Apesar de ter sido mãe de um filho, Angelou escreve esse livro em homenagem às mulheres de sua vida, àquelas que se deixaram cuidar como filhas, àquelas que a cuidaram como filha. 

Traz um prefácio belíssimo de Conceição Evaristo intitulado “Convocação à Ternura”. Angelou se humaniza de forma tamanha que nos convoca não somente a aceitar, mas a lutar pela nossa própria
humanização. As imposições sobre a maternidade confinam mulheres em papéis estereotipados e lugares fixos. 

Silhueta de mulher negra amamentando criança que está em seu colo.
Linoca Souza/Folhapress

Quando a escritora assume abertamente seus erros sem medo da responsabilidade e do próprio perdão a si mesma —algo difícil quando são introjetados valores como perfeição às mães—, trata-se de uma declaração por liberdade. 

O livro me fez lembrar de uma frase de Simone de Beauvoir em “O Segundo Sexo”, em que a filósofa francesa refuta a ideia de mãe desnaturada: para ela, esse conceito não existe, pois acreditar nisso seria acreditar que a maternidade é uma condição natural. Nesse sentido, existem mães boas ou más. Maya Angelou, ao não ter tido uma filha e por generosamente escrever às mulheres, também desnaturaliza a maternidade.

É fundamental a discussão sobre direitos sexuais e reprodutivos. A maternidade não é um destino ou, como afirma Beauvoir, “não seria possível obrigar diretamente uma mulher a parir: tudo o que se pode fazer é encerrá-la dentro de situações em que a maternidade é a única saída”. 

O lugar de não escolha —o compulsório, o imposto— precisa ser enfrentado sempre, pois acaba acarretando opressão. O não ser mãe, para além de uma questão individual a poucas, deveria ser possibilidade coletiva.

Porém, aqui, quero falar dessas mães que nos incitam a nos enxergar em nossa completude; quero falar daquelas que nem sequer, muitas vezes, foram possibilitadas de viver uma maternidade plena, posto que barradas por estruturas sólidas. 

Com uma escrita simples e direta, Angelou toca fundo e nos faz questionar nossas existências, muitas vezes paralisadas pelo medo, e refuta a superficialidade das relações.

“Vamos dizer a verdade às pessoas. Quando perguntarem: ‘Tudo bem?’, tenha a coragem de às vezes responder sinceramente. Você precisa saber, no entanto, que elas vão começar a te evitar, porque elas também têm joelhos que incomodam e cabeças que doem e não querem saber de suas dores.

Mas pense assim: se elas nos evitarem, teremos mais tempo para meditar e fazer uma boa pesquisa sobre a cura para o que realmente nos incomoda.”
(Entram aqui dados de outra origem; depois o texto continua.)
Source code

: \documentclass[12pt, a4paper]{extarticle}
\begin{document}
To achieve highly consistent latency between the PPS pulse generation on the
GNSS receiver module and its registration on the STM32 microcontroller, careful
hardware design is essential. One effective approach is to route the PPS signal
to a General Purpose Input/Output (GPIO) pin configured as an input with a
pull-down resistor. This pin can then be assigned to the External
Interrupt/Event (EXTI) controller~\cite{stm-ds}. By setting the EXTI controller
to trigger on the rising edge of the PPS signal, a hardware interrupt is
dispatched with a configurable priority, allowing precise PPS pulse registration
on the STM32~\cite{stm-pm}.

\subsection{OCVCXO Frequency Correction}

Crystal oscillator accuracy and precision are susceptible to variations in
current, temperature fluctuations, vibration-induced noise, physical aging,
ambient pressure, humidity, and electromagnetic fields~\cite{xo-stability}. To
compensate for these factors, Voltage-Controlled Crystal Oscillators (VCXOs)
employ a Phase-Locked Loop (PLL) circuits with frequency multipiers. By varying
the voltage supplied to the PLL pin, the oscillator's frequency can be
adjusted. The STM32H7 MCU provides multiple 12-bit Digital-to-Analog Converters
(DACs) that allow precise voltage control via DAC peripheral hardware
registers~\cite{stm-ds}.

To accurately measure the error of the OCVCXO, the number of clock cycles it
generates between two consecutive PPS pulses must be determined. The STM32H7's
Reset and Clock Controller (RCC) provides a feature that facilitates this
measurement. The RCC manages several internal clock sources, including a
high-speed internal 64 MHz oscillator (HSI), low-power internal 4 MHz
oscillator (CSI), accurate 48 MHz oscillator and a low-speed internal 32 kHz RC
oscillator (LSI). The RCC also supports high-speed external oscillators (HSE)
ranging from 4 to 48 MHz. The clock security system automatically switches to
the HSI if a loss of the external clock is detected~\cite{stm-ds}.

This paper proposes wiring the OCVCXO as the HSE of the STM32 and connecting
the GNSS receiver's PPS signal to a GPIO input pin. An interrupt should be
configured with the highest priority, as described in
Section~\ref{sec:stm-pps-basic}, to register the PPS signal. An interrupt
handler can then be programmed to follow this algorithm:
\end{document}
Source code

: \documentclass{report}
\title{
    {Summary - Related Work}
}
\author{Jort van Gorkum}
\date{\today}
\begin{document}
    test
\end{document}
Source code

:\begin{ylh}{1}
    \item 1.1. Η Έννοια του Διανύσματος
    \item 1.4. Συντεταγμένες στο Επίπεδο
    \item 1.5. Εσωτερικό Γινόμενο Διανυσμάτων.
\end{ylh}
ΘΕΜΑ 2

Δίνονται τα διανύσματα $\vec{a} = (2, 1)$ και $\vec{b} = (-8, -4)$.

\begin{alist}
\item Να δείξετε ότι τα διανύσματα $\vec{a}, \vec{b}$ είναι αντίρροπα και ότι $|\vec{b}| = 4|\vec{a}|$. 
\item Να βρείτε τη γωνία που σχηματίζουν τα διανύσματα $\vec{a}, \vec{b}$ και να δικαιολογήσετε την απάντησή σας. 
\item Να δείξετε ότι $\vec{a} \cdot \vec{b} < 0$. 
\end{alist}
Enquanto escrevia sobre a obra, um encontro se fez presente. Ao reler o livro “Águas de Cabaça”, da poeta Elizandra Souza, deparei com outra obra similar, uma oferenda. Entre poemas fortes e encantadores, Souza cita a escritora zimbabuense J. Nozipo Maraire, autora de “Zenzele – Uma Carta para a Minha filha” (Mandarim, 1996). 

Maraire escreve: “Você é uma menina forte, não se deixe vergar por ninguém. No mundo não existe um só homem que valha sua dignidade. Não confunda com amor o sacrifício de si mesma”. Que belíssimo encontro este —mulheres de geografias tão diferentes, em décadas distintas, proporcionam um diálogo de cuidado e afeto, de força e coragem. 

É bonito o modo como amam suas filhas sem romantizar a vida ou a própria maternidade. 

Maraire e Angelou nos fazem sentir filhas e, ao mesmo tempo, mães que dariam esses mesmos conselhos. São palavras que eu diria à minha própria filha para que ela pudesse enxergar a beleza para além das violências do mundo; para que ela pudesse lutar por transcendência em um mundo tão impregnado de barreiras. É, de fato, uma convocação à ternura. 

Perceba que Evaristo não disse convite, mas convocação. Como mães negras, tantas vezes brutalizadas pela vida, o amor e a ternura nos salvam do endurecimento que corrói; como mulheres a quem o amor muitas vezes foi negado, vivê-lo é uma forma de vingança.

Logo, como mães, elas não poderiam convidar as filhas à ternura. Um convite pode não ser respondido e ser negado com desculpas esfarrapadas. Quando se é convocada, você se sente impelida a, no mínimo, dar uma satisfação, é quase que obrigada. E se é para ser obrigada a algo como mulher negra, numa sociedade tão violenta, que seja à ternura.